Like Max, who discovers his roots, Crowe had a period where he reevaluated his life as well. 'My main period of reevaluation was probably in 2002, when I was doing Master and Commander, and I realized just how many months a year I'm spending away from my family and away from Australia. It was getting to be ten, eleven months a year. And it'd been going on for years. Basically since I did The Quick and the Dead, in '93, '94, I'd been on the road. And here I was ten years later and I was still on the road. And doing a 26, 27 week schedule.

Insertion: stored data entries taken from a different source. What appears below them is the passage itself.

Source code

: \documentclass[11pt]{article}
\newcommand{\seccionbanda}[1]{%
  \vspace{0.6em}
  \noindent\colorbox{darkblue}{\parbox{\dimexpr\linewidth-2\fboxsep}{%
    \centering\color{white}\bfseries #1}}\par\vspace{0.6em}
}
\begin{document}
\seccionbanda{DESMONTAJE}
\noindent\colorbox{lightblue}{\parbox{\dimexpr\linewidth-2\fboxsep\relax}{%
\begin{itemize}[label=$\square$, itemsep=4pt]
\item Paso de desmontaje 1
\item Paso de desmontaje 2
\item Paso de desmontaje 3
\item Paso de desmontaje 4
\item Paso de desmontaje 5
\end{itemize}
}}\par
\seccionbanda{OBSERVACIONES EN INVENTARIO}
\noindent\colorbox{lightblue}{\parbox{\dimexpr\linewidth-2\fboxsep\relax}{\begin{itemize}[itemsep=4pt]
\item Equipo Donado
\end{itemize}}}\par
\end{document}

It just kind of occurred to me that I might me missing out on a few things.' He has since gotten married and is now a father of two.
Which is perhaps part of what drew him to this project in the first place. 'Probably about February or march of last year, [Ridley and I] sat in a room together, and we spread out the seventeen projects that were available to us, and this is the one we chose to do.' And while he's happy to admit the film is lighthearted and funny, he doesn't think it's fluff: he stresses that the film is more about his character's rediscovery of the world. 'When we meet Max he's a very wealthy and successful person, and at the end he's still a wealthy person ' but, even more successful, because he's stepped away from it.'
He certainly appears to be a kinder, gentler Crowe than we've come to know from the boxers and gladiators and masters and commanders he's come to have been known to play. 'Ridley was doing seventy-five setups before lunch,' he says, jumping into yet another anecdote about his director. 'It's a comedy, Ridley. It's a low-budget comedy. You're driving the French crew absolutely crazy.'
He jumps into an exaggerated French accent this time: 'If ze keep working like zis, ze will kill us all!' Then he sits back and lets out a high-pitched giggle.